━━━━━ Data listing

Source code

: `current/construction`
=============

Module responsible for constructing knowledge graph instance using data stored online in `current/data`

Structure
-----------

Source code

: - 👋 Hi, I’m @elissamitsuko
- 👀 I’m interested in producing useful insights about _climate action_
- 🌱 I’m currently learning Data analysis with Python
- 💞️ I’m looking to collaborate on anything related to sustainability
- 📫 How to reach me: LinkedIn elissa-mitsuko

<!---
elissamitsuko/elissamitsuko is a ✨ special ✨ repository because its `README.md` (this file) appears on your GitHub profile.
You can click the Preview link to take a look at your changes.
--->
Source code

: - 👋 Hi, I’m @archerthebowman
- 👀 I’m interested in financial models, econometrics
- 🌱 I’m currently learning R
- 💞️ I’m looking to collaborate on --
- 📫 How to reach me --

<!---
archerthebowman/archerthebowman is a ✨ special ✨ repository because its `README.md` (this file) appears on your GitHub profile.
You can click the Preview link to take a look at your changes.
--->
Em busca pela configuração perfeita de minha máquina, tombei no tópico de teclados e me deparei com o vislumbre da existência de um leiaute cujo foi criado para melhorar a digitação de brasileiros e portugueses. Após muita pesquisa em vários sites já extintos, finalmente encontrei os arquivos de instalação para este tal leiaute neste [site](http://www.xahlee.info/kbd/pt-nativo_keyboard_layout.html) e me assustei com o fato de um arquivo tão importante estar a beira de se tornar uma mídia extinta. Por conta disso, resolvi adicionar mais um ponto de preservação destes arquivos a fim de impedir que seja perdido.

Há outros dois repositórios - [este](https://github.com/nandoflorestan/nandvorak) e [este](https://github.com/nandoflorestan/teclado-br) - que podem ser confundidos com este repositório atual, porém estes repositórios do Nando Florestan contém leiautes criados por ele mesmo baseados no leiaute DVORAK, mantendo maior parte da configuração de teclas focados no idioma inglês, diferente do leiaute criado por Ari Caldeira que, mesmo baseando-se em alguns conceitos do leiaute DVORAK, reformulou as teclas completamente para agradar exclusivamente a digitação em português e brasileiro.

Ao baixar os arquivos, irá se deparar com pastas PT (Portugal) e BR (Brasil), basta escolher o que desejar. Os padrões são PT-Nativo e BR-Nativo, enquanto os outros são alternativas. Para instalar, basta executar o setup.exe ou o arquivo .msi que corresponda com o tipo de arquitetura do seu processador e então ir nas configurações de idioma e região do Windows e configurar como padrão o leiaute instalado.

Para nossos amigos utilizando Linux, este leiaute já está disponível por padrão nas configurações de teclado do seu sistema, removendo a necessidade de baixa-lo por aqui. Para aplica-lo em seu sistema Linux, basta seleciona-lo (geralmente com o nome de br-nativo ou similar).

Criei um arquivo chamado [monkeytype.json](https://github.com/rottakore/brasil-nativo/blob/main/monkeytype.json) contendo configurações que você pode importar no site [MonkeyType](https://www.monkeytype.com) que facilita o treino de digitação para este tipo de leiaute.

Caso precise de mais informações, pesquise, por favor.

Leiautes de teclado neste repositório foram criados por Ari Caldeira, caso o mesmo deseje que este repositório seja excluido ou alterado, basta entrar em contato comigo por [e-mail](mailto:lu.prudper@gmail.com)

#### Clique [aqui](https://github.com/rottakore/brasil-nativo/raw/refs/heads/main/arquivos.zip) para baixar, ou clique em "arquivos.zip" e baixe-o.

━━━━━━━━━━

◆ Task objective
All lines from the beginning of the listing through the one with "Em busca pela" are to be restated word for word, and only those.

◆ Written answer
Source code

: `current/construction`
=============

Module responsible for constructing knowledge graph instance using data stored online in `current/data`

Structure
-----------

Source code

: - 👋 Hi, I’m @elissamitsuko
- 👀 I’m interested in producing useful insights about _climate action_
- 🌱 I’m currently learning Data analysis with Python
- 💞️ I’m looking to collaborate on anything related to sustainability
- 📫 How to reach me: LinkedIn elissa-mitsuko

<!---
elissamitsuko/elissamitsuko is a ✨ special ✨ repository because its `README.md` (this file) appears on your GitHub profile.
You can click the Preview link to take a look at your changes.
--->
Source code

: - 👋 Hi, I’m @archerthebowman
- 👀 I’m interested in financial models, econometrics
- 🌱 I’m currently learning R
- 💞️ I’m looking to collaborate on --
- 📫 How to reach me --

<!---
archerthebowman/archerthebowman is a ✨ special ✨ repository because its `README.md` (this file) appears on your GitHub profile.
You can click the Preview link to take a look at your changes.
--->
Em busca pela configuração perfeita de minha máquina, tombei no tópico de teclados e me deparei com o vislumbre da existência de um leiaute cujo foi criado para melhorar a digitação de brasileiros e portugueses. Após muita pesquisa em vários sites já extintos, finalmente encontrei os arquivos de instalação para este tal leiaute neste [site](http://www.xahlee.info/kbd/pt-nativo_keyboard_layout.html) e me assustei com o fato de um arquivo tão importante estar a beira de se tornar uma mídia extinta. Por conta disso, resolvi adicionar mais um ponto de preservação destes arquivos a fim de impedir que seja perdido.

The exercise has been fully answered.